By Priya Singh
3560 Views
Updated On: 05-Jul-2023 12:16 PM
Ashok Leyland is also planning to expand its foreign operations by targeting more new markets with a new range of vehicles
Ashok Leyland is also planning to expand its foreign operations by targeting more new markets with a new range of vehicles.
Ashok Leyland's upcoming electric small commercial vehicles (e-SCV) will be manufactured at its light commercial vehicle (LCV) production site in Hosur, Tamil Nadu. The company will release two new electric vehicles based on the Dost and Bada Dost series.
To sell the next electric vehicles, Ashok Leyland is also collaborating with its subsidiary brand, Switch Mobility. The trucks will be assembled at the LCV production facility and marketed under the Switch Mobility brand. Ashok Leyland is confident to meet the demand for its upcoming electric vehicles.
Ashok Leyland is also planning to expand its foreign operations by targeting more new markets with a new range of vehicles offering three levels of complexity.

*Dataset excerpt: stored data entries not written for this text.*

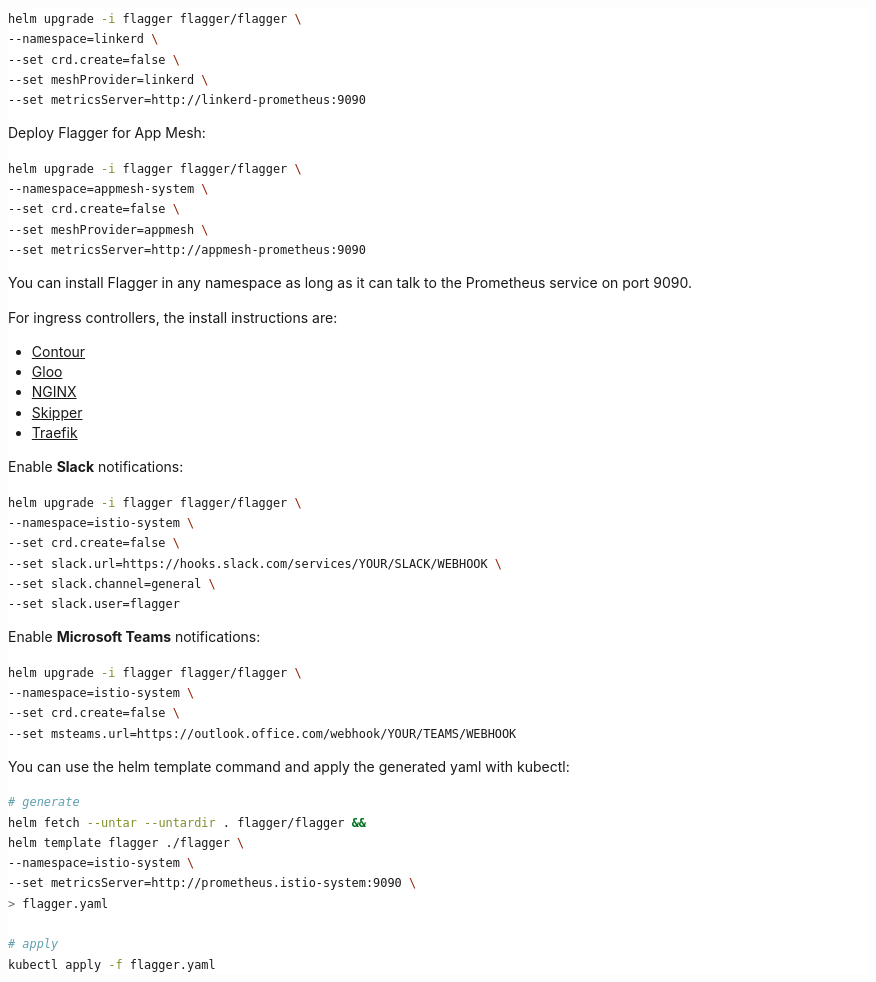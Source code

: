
 ```bash
helm upgrade -i flagger flagger/flagger \
--namespace=linkerd \
--set crd.create=false \
--set meshProvider=linkerd \
--set metricsServer=http://linkerd-prometheus:9090
```

Deploy Flagger for App Mesh:

```bash
helm upgrade -i flagger flagger/flagger \
--namespace=appmesh-system \
--set crd.create=false \
--set meshProvider=appmesh \
--set metricsServer=http://appmesh-prometheus:9090
```

You can install Flagger in any namespace as long as it can talk to the Prometheus service on port 9090.

For ingress controllers, the install instructions are:

* [Contour](https://docs.flagger.app/tutorials/contour-progressive-delivery)
* [Gloo](https://docs.flagger.app/tutorials/gloo-progressive-delivery)
* [NGINX](https://docs.flagger.app/tutorials/nginx-progressive-delivery)
* [Skipper](https://docs.flagger.app/tutorials/skipper-progressive-delivery)
* [Traefik](https://docs.flagger.app/tutorials/traefik-progressive-delivery)

Enable **Slack** notifications:

```bash
helm upgrade -i flagger flagger/flagger \
--namespace=istio-system \
--set crd.create=false \
--set slack.url=https://hooks.slack.com/services/YOUR/SLACK/WEBHOOK \
--set slack.channel=general \
--set slack.user=flagger
```

Enable **Microsoft Teams** notifications:

```bash
helm upgrade -i flagger flagger/flagger \
--namespace=istio-system \
--set crd.create=false \
--set msteams.url=https://outlook.office.com/webhook/YOUR/TEAMS/WEBHOOK
```

You can use the helm template command and apply the generated yaml with kubectl:

```bash
# generate
helm fetch --untar --untardir . flagger/flagger &&
helm template flagger ./flagger \
--namespace=istio-system \
--set metricsServer=http://prometheus.istio-system:9090 \
> flagger.yaml

# apply
kubectl apply -f flagger.yaml
```
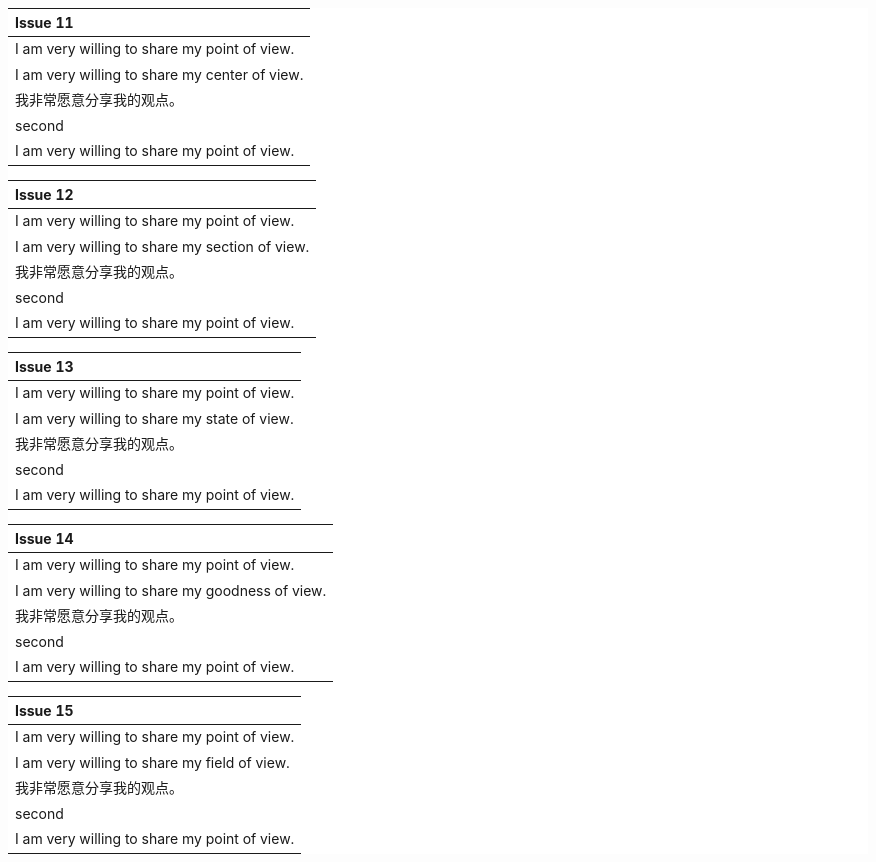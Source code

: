 | Issue 11 |
| :--- |
| I am very willing to share my point of view. |
| I am very willing to share my center of view. |
| 我非常愿意分享我的观点。 |
| second |
| I am very willing to share my point of view. |

| Issue 12 |
| :--- |
| I am very willing to share my point of view. |
| I am very willing to share my section of view. |
| 我非常愿意分享我的观点。 |
| second |
| I am very willing to share my point of view. |

| Issue 13 |
| :--- |
| I am very willing to share my point of view. |
| I am very willing to share my state of view. |
| 我非常愿意分享我的观点。 |
| second |
| I am very willing to share my point of view. |

| Issue 14 |
| :--- |
| I am very willing to share my point of view. |
| I am very willing to share my goodness of view. |
| 我非常愿意分享我的观点。 |
| second |
| I am very willing to share my point of view. |

| Issue 15 |
| :--- |
| I am very willing to share my point of view. |
| I am very willing to share my field of view. |
| 我非常愿意分享我的观点。 |
| second |
| I am very willing to share my point of view. |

As the brand's vehicle range expands, it will be able to compete in the 2.5 lakh unit addressable market of SAARC, Africa and the GCC, ASEAN, the CIS, and the North African market. In the last few years, the brand has expanded into 10 new nations in West and Southern Africa, now serving 38 countries with trucks and buses. Furthermore, the company intends to expand its operations to 50 nations in the future years.
Also Read: Ashok Leyland's domestic sales increased by 2.31% in June 2023.
The brand wants to be a full-range player in the LCV category. The company intends to launch products in new and existing segments both in intermediate commercial vehicle (ICV) and electric variants.
The brand does not have any vehicles in the sub-two-tonne sector, which accounts for 35% of the overall LCV industry. The brand may easily enter the segment with this new vehicle.
Since its founding, the company has posted its highest-ever volume in FY23 and has risen to second place in the LCV 2-tonne to 3.5-tonne market.
Ashok Leyland has only catered to 50% of the LCV market, which will expand to 60% by the end of FY25 and 80% by 2025. The 5.5 lakh LCV units are divided into three categories.
The 0-2 tonne segment accounts for 35% of all vehicles. The 2-3.5 tonne segment accounts for 59% of the 3.28 lakh unit yearly LCV volume. Finally, the 3.5-7.5 tonne segment accounts for 6% of the LCV market and 34,000 sales units in FY23.
Furthermore, the business says that its modular vehicle platform - "AVTR" - accounts for the majority of demand. As a result, it intends to expand AVTR model manufacturing operations across its northern and southern production locations.